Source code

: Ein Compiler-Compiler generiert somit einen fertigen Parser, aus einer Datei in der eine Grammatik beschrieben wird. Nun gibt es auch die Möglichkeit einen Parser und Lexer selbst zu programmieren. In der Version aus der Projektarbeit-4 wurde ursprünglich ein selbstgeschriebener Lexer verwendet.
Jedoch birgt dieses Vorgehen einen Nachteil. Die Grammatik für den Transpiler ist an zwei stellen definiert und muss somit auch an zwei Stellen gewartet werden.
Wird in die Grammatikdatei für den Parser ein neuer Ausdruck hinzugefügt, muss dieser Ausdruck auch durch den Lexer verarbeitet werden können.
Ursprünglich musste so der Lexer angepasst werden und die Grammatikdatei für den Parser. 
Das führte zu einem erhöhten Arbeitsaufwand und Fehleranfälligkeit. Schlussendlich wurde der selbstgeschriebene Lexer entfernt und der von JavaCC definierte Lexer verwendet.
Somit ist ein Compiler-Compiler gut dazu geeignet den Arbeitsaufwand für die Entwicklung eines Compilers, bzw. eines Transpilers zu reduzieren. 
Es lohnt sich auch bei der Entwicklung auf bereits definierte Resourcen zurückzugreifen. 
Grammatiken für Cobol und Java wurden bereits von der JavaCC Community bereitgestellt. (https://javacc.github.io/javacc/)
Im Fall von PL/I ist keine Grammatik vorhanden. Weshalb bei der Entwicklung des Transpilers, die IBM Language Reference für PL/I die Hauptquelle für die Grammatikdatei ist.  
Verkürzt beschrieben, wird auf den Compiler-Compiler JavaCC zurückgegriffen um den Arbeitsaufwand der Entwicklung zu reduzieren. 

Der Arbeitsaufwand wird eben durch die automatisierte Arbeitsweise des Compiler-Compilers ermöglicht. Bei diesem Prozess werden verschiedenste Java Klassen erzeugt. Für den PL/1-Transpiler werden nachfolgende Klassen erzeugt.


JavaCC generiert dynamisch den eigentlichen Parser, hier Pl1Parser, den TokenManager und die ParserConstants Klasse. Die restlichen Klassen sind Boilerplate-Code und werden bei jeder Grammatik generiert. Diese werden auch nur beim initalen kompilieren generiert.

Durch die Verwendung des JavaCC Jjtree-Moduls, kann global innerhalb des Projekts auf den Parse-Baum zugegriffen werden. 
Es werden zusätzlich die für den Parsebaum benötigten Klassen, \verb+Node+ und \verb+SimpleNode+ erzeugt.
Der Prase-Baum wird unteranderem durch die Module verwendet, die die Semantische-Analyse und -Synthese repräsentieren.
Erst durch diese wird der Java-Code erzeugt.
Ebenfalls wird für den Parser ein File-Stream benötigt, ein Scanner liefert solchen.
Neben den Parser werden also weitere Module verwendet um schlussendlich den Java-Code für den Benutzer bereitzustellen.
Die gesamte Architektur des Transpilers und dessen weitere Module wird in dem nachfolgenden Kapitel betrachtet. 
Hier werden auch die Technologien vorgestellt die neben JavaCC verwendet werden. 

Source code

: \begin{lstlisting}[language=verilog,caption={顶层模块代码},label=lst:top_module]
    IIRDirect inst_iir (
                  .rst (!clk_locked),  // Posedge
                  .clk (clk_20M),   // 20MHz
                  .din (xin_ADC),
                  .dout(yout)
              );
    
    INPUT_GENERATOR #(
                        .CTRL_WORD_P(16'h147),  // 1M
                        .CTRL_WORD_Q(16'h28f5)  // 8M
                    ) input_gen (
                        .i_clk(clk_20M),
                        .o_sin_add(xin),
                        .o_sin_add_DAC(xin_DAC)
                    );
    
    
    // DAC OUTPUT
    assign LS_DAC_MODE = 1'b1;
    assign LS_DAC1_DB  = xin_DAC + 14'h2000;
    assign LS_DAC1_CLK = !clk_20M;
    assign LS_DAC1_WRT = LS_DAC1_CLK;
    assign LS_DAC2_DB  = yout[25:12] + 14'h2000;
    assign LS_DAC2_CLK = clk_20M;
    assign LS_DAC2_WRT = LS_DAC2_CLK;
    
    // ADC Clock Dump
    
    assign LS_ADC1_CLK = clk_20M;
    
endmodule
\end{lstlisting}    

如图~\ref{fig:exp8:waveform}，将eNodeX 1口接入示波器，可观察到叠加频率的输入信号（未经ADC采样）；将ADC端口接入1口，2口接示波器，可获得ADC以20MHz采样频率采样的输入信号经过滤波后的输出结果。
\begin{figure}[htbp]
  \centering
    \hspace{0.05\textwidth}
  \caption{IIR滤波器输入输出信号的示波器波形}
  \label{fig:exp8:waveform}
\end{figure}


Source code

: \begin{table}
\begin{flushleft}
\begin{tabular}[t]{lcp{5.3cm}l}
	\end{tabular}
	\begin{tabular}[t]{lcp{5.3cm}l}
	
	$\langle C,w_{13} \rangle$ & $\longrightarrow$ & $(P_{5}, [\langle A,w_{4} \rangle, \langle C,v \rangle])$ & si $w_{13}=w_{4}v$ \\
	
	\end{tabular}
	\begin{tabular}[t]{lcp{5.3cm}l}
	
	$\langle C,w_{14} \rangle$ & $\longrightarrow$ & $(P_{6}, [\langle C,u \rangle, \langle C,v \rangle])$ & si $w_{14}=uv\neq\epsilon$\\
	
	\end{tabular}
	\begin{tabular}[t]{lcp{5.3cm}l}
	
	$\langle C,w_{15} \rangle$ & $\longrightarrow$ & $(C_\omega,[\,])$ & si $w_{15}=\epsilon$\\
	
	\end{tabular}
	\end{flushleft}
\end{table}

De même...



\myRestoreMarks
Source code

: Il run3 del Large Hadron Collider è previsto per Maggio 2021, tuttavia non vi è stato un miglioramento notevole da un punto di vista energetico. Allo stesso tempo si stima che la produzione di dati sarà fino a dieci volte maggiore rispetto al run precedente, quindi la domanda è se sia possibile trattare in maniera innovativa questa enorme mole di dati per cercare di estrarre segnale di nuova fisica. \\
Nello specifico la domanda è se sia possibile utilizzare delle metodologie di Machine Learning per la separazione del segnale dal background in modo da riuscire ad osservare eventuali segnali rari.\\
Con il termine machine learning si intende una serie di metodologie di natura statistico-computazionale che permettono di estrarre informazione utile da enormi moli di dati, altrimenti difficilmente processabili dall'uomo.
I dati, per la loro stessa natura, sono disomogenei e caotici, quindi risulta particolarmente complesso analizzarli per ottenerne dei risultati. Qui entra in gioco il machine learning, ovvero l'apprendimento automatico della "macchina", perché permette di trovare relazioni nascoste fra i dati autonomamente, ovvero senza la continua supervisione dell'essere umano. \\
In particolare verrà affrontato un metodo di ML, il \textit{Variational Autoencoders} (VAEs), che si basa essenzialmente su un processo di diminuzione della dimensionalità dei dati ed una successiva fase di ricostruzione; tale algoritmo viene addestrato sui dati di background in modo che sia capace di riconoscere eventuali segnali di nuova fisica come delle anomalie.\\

PROBLEM DETAILS — Every entry must be retyped in full, exactly as given.

PROBLEM SOLUTION —
Source code

: Ein Compiler-Compiler generiert somit einen fertigen Parser, aus einer Datei in der eine Grammatik beschrieben wird. Nun gibt es auch die Möglichkeit einen Parser und Lexer selbst zu programmieren. In der Version aus der Projektarbeit-4 wurde ursprünglich ein selbstgeschriebener Lexer verwendet.
Jedoch birgt dieses Vorgehen einen Nachteil. Die Grammatik für den Transpiler ist an zwei stellen definiert und muss somit auch an zwei Stellen gewartet werden.
Wird in die Grammatikdatei für den Parser ein neuer Ausdruck hinzugefügt, muss dieser Ausdruck auch durch den Lexer verarbeitet werden können.
Ursprünglich musste so der Lexer angepasst werden und die Grammatikdatei für den Parser. 
Das führte zu einem erhöhten Arbeitsaufwand und Fehleranfälligkeit. Schlussendlich wurde der selbstgeschriebene Lexer entfernt und der von JavaCC definierte Lexer verwendet.
Somit ist ein Compiler-Compiler gut dazu geeignet den Arbeitsaufwand für die Entwicklung eines Compilers, bzw. eines Transpilers zu reduzieren. 
Es lohnt sich auch bei der Entwicklung auf bereits definierte Resourcen zurückzugreifen. 
Grammatiken für Cobol und Java wurden bereits von der JavaCC Community bereitgestellt. (https://javacc.github.io/javacc/)
Im Fall von PL/I ist keine Grammatik vorhanden. Weshalb bei der Entwicklung des Transpilers, die IBM Language Reference für PL/I die Hauptquelle für die Grammatikdatei ist.  
Verkürzt beschrieben, wird auf den Compiler-Compiler JavaCC zurückgegriffen um den Arbeitsaufwand der Entwicklung zu reduzieren. 

Der Arbeitsaufwand wird eben durch die automatisierte Arbeitsweise des Compiler-Compilers ermöglicht. Bei diesem Prozess werden verschiedenste Java Klassen erzeugt. Für den PL/1-Transpiler werden nachfolgende Klassen erzeugt.


JavaCC generiert dynamisch den eigentlichen Parser, hier Pl1Parser, den TokenManager und die ParserConstants Klasse. Die restlichen Klassen sind Boilerplate-Code und werden bei jeder Grammatik generiert. Diese werden auch nur beim initalen kompilieren generiert.

Durch die Verwendung des JavaCC Jjtree-Moduls, kann global innerhalb des Projekts auf den Parse-Baum zugegriffen werden. 
Es werden zusätzlich die für den Parsebaum benötigten Klassen, \verb+Node+ und \verb+SimpleNode+ erzeugt.
Der Prase-Baum wird unteranderem durch die Module verwendet, die die Semantische-Analyse und -Synthese repräsentieren.
Erst durch diese wird der Java-Code erzeugt.
Ebenfalls wird für den Parser ein File-Stream benötigt, ein Scanner liefert solchen.
Neben den Parser werden also weitere Module verwendet um schlussendlich den Java-Code für den Benutzer bereitzustellen.
Die gesamte Architektur des Transpilers und dessen weitere Module wird in dem nachfolgenden Kapitel betrachtet. 
Hier werden auch die Technologien vorgestellt die neben JavaCC verwendet werden. 

Source code

: \begin{lstlisting}[language=verilog,caption={顶层模块代码},label=lst:top_module]
    IIRDirect inst_iir (
                  .rst (!clk_locked),  // Posedge
                  .clk (clk_20M),   // 20MHz
                  .din (xin_ADC),
                  .dout(yout)
              );
    
    INPUT_GENERATOR #(
                        .CTRL_WORD_P(16'h147),  // 1M
                        .CTRL_WORD_Q(16'h28f5)  // 8M
                    ) input_gen (
                        .i_clk(clk_20M),
                        .o_sin_add(xin),
                        .o_sin_add_DAC(xin_DAC)
                    );
    
    
    // DAC OUTPUT
    assign LS_DAC_MODE = 1'b1;
    assign LS_DAC1_DB  = xin_DAC + 14'h2000;
    assign LS_DAC1_CLK = !clk_20M;
    assign LS_DAC1_WRT = LS_DAC1_CLK;
    assign LS_DAC2_DB  = yout[25:12] + 14'h2000;
    assign LS_DAC2_CLK = clk_20M;
    assign LS_DAC2_WRT = LS_DAC2_CLK;
    
    // ADC Clock Dump
    
    assign LS_ADC1_CLK = clk_20M;
    
endmodule
\end{lstlisting}    

如图~\ref{fig:exp8:waveform}，将eNodeX 1口接入示波器，可观察到叠加频率的输入信号（未经ADC采样）；将ADC端口接入1口，2口接示波器，可获得ADC以20MHz采样频率采样的输入信号经过滤波后的输出结果。
\begin{figure}[htbp]
  \centering
    \hspace{0.05\textwidth}
  \caption{IIR滤波器输入输出信号的示波器波形}
  \label{fig:exp8:waveform}
\end{figure}


Source code

: \begin{table}
\begin{flushleft}
\begin{tabular}[t]{lcp{5.3cm}l}
	\end{tabular}
	\begin{tabular}[t]{lcp{5.3cm}l}
	
	$\langle C,w_{13} \rangle$ & $\longrightarrow$ & $(P_{5}, [\langle A,w_{4} \rangle, \langle C,v \rangle])$ & si $w_{13}=w_{4}v$ \\
	
	\end{tabular}
	\begin{tabular}[t]{lcp{5.3cm}l}
	
	$\langle C,w_{14} \rangle$ & $\longrightarrow$ & $(P_{6}, [\langle C,u \rangle, \langle C,v \rangle])$ & si $w_{14}=uv\neq\epsilon$\\
	
	\end{tabular}
	\begin{tabular}[t]{lcp{5.3cm}l}
	
	$\langle C,w_{15} \rangle$ & $\longrightarrow$ & $(C_\omega,[\,])$ & si $w_{15}=\epsilon$\\
	
	\end{tabular}
	\end{flushleft}
\end{table}

De même...



\myRestoreMarks
Source code

: Il run3 del Large Hadron Collider è previsto per Maggio 2021, tuttavia non vi è stato un miglioramento notevole da un punto di vista energetico. Allo stesso tempo si stima che la produzione di dati sarà fino a dieci volte maggiore rispetto al run precedente, quindi la domanda è se sia possibile trattare in maniera innovativa questa enorme mole di dati per cercare di estrarre segnale di nuova fisica. \\
Nello specifico la domanda è se sia possibile utilizzare delle metodologie di Machine Learning per la separazione del segnale dal background in modo da riuscire ad osservare eventuali segnali rari.\\
Con il termine machine learning si intende una serie di metodologie di natura statistico-computazionale che permettono di estrarre informazione utile da enormi moli di dati, altrimenti difficilmente processabili dall'uomo.
I dati, per la loro stessa natura, sono disomogenei e caotici, quindi risulta particolarmente complesso analizzarli per ottenerne dei risultati. Qui entra in gioco il machine learning, ovvero l'apprendimento automatico della "macchina", perché permette di trovare relazioni nascoste fra i dati autonomamente, ovvero senza la continua supervisione dell'essere umano. \\
In particolare verrà affrontato un metodo di ML, il \textit{Variational Autoencoders} (VAEs), che si basa essenzialmente su un processo di diminuzione della dimensionalità dei dati ed una successiva fase di ricostruzione; tale algoritmo viene addestrato sui dati di background in modo che sia capace di riconoscere eventuali segnali di nuova fisica come delle anomalie.\\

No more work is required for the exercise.